Content starts
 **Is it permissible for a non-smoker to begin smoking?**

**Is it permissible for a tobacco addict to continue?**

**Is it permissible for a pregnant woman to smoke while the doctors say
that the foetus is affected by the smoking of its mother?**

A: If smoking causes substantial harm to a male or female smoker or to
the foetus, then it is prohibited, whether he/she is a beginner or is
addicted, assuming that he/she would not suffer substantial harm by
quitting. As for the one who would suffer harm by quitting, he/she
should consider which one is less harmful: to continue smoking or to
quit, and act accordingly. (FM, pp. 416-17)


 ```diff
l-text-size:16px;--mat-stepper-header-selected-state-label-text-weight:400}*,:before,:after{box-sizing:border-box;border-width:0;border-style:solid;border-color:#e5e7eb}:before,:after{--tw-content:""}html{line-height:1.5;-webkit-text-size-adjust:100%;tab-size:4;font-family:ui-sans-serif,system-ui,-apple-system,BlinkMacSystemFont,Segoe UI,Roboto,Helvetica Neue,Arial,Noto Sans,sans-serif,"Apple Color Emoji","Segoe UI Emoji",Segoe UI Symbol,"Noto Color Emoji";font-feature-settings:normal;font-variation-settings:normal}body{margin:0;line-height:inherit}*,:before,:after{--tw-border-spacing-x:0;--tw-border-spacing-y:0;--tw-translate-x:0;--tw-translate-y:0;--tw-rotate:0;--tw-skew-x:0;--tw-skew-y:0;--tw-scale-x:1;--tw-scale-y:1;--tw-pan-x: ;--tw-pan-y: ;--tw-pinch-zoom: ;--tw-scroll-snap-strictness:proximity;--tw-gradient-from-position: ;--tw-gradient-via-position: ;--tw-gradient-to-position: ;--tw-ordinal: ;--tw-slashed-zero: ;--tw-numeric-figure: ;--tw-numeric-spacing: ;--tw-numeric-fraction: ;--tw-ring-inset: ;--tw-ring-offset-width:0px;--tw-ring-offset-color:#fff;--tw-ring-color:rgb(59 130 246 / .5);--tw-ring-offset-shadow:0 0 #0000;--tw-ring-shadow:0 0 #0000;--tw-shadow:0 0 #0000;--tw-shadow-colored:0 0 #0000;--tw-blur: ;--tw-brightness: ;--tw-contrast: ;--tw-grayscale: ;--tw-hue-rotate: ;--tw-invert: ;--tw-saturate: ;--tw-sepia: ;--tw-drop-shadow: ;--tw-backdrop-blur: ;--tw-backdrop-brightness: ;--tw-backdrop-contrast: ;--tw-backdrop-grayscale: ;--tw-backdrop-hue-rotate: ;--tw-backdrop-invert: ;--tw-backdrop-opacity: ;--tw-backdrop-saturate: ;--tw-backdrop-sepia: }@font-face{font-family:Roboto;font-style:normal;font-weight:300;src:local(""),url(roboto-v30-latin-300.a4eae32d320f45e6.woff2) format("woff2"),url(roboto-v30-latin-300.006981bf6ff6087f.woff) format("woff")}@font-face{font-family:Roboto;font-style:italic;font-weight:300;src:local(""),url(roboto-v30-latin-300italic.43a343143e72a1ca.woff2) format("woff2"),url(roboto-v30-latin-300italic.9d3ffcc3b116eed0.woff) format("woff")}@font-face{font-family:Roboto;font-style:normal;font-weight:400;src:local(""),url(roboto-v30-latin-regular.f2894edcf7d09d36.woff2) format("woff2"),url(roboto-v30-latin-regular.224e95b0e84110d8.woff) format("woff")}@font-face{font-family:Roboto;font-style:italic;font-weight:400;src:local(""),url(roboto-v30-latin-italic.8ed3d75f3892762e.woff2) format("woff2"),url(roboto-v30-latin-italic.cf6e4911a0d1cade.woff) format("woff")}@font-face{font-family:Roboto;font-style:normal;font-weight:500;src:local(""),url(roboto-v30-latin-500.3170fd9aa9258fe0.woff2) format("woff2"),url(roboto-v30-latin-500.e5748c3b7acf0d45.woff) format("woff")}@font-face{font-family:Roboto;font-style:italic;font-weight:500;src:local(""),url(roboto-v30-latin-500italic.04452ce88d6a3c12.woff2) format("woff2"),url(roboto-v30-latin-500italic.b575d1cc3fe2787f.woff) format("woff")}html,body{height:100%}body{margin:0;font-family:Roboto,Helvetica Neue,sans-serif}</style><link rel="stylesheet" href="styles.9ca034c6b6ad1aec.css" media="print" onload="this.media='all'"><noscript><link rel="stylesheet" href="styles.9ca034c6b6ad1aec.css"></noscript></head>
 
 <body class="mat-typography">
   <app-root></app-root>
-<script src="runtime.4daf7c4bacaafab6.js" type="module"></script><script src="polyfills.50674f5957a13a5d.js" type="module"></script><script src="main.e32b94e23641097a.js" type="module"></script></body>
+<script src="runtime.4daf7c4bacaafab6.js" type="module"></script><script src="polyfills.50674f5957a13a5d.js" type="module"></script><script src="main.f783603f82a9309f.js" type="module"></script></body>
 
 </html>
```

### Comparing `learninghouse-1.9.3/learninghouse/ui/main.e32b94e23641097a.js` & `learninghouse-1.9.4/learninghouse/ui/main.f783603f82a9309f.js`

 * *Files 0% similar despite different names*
Content ends
What you give back must be the stretch above, starting at the line with "the foetus, then" and ending at the line with "should consider which", copied exactly.

the foetus, then it is prohibited, whether he/she is a beginner or is
addicted, assuming that he/she would not suffer substantial harm by
quitting. As for the one who would suffer harm by quitting, he/she
should consider which one is less harmful: to continue smoking or to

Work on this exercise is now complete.